» RECORDED DATA
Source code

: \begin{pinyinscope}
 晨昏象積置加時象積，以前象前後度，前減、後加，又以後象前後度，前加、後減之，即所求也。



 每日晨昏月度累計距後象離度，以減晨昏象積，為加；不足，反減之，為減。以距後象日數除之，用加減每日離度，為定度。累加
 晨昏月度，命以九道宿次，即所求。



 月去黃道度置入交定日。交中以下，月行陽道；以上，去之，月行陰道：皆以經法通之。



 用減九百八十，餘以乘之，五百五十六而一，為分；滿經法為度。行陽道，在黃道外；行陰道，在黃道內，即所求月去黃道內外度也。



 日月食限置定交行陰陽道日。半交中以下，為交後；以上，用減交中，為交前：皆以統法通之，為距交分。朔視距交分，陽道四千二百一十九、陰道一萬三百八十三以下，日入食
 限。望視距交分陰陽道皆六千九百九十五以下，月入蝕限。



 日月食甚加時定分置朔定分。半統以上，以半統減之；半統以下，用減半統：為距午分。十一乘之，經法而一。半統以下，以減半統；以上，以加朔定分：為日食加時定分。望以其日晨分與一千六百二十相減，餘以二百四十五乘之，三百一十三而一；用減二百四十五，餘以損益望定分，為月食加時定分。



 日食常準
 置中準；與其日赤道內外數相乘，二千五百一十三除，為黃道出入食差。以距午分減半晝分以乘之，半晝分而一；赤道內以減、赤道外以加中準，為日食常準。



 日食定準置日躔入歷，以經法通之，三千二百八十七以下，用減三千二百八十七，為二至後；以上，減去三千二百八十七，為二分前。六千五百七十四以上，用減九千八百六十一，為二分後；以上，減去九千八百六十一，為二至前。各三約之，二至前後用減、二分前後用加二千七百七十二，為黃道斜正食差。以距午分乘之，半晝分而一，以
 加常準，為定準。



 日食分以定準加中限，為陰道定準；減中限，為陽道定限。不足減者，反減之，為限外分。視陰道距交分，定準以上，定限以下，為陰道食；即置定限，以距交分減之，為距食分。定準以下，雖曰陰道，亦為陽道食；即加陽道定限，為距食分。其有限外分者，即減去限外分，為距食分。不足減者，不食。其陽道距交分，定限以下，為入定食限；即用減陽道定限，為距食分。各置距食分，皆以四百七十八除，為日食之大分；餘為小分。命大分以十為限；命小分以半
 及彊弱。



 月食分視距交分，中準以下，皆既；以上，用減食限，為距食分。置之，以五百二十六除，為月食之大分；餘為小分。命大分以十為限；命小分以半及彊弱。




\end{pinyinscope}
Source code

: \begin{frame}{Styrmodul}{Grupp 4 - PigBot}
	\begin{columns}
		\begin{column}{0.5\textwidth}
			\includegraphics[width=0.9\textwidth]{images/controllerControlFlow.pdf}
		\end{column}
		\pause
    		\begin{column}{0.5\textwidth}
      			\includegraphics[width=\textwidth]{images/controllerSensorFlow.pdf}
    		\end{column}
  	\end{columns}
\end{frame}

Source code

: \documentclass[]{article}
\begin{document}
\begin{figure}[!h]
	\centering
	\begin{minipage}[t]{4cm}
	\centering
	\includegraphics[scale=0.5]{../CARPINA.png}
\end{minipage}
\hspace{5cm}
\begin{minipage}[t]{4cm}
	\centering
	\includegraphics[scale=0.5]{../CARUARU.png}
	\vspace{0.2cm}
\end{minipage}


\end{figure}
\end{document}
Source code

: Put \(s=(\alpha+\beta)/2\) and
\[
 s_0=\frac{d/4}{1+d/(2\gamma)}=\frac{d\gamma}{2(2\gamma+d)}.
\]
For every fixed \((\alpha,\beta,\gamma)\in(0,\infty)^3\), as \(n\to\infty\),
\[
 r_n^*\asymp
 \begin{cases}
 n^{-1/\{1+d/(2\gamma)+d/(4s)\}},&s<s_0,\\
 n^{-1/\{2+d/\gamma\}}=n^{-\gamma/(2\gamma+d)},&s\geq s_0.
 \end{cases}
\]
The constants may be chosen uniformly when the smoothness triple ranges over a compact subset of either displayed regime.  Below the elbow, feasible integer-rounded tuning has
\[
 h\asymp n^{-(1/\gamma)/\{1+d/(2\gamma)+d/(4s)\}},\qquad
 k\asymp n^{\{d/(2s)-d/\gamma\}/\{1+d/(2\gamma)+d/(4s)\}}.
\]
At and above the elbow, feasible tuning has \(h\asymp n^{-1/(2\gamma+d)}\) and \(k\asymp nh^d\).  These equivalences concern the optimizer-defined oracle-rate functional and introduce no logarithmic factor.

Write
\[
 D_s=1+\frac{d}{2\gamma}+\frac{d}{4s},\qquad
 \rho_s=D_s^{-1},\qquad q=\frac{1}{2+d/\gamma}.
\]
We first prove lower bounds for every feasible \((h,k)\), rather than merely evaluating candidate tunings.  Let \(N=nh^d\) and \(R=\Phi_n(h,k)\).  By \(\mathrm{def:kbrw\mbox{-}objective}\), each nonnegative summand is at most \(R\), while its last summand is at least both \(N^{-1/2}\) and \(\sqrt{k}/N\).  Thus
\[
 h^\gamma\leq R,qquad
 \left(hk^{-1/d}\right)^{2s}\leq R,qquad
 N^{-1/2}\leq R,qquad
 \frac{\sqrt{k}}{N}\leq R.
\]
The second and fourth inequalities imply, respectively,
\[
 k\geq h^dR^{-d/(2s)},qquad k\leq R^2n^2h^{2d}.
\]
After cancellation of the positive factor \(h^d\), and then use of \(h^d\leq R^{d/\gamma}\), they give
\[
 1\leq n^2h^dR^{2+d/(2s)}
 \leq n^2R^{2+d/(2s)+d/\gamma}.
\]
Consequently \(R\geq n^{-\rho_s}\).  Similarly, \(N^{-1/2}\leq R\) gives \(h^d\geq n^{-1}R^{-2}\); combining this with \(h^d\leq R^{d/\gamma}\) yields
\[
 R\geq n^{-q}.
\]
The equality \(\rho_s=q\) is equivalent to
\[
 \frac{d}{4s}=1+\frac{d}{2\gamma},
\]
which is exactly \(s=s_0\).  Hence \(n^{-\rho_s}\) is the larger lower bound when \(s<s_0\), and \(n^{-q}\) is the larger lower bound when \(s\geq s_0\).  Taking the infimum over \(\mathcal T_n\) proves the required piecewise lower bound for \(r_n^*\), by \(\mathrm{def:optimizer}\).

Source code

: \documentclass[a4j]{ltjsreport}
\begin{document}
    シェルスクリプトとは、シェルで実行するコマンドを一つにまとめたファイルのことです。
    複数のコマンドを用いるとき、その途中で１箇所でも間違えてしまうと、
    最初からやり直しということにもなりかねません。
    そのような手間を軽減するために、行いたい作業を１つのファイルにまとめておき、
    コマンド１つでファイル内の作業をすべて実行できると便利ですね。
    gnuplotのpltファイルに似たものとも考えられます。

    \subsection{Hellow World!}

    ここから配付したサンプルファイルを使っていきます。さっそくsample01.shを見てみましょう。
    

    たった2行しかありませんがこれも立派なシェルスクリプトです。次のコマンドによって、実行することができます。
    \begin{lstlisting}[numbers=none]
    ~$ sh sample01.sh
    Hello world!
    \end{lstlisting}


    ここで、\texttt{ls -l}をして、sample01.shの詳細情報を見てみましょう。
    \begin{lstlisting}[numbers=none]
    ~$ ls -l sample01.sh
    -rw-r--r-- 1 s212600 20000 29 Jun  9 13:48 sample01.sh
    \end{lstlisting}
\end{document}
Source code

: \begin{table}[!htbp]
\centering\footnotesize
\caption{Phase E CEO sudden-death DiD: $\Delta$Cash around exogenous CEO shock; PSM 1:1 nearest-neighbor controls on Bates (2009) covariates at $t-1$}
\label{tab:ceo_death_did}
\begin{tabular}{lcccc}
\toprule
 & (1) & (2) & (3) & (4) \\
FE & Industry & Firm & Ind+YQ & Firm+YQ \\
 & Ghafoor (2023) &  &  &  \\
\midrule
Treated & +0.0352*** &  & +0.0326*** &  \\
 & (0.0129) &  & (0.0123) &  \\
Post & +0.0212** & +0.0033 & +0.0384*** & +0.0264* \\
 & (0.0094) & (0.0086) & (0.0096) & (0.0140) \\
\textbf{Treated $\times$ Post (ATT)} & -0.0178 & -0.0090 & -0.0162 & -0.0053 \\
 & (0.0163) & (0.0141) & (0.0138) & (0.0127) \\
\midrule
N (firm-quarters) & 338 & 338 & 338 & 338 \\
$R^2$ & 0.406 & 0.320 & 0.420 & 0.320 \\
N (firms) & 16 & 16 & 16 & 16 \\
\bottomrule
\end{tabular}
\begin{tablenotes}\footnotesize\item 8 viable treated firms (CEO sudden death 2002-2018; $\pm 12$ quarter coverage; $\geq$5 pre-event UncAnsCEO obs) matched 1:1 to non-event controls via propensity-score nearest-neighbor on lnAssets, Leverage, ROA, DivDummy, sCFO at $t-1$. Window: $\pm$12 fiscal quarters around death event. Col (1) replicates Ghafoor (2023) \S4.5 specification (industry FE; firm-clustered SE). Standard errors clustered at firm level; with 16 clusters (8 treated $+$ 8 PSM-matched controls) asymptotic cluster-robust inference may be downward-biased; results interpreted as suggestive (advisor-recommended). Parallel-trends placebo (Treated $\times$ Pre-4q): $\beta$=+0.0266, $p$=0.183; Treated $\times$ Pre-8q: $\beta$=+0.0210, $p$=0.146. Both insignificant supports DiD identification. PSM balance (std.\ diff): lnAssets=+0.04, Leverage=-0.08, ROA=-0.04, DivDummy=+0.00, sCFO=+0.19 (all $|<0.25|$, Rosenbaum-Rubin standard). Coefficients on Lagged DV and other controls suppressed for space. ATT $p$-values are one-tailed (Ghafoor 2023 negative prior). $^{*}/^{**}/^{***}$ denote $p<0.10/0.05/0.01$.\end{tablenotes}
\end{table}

» WHAT YOU WILL DO
Return all lines in the entries above that carry the word "controls".

» EXERCISE RESPONSE
\caption{Phase E CEO sudden-death DiD: $\Delta$Cash around exogenous CEO shock; PSM 1:1 nearest-neighbor controls on Bates (2009) covariates at $t-1$}
\begin{tablenotes}\footnotesize\item 8 viable treated firms (CEO sudden death 2002-2018; $\pm 12$ quarter coverage; $\geq$5 pre-event UncAnsCEO obs) matched 1:1 to non-event controls via propensity-score nearest-neighbor on lnAssets, Leverage, ROA, DivDummy, sCFO at $t-1$. Window: $\pm$12 fiscal quarters around death event. Col (1) replicates Ghafoor (2023) \S4.5 specification (industry FE; firm-clustered SE). Standard errors clustered at firm level; with 16 clusters (8 treated $+$ 8 PSM-matched controls) asymptotic cluster-robust inference may be downward-biased; results interpreted as suggestive (advisor-recommended). Parallel-trends placebo (Treated $\times$ Pre-4q): $\beta$=+0.0266, $p$=0.183; Treated $\times$ Pre-8q: $\beta$=+0.0210, $p$=0.146. Both insignificant supports DiD identification. PSM balance (std.\ diff): lnAssets=+0.04, Leverage=-0.08, ROA=-0.04, DivDummy=+0.00, sCFO=+0.19 (all $|<0.25|$, Rosenbaum-Rubin standard). Coefficients on Lagged DV and other controls suppressed for space. ATT $p$-values are one-tailed (Ghafoor 2023 negative prior). $^{*}/^{**}/^{***}$ denote $p<0.10/0.05/0.01$.\end{tablenotes}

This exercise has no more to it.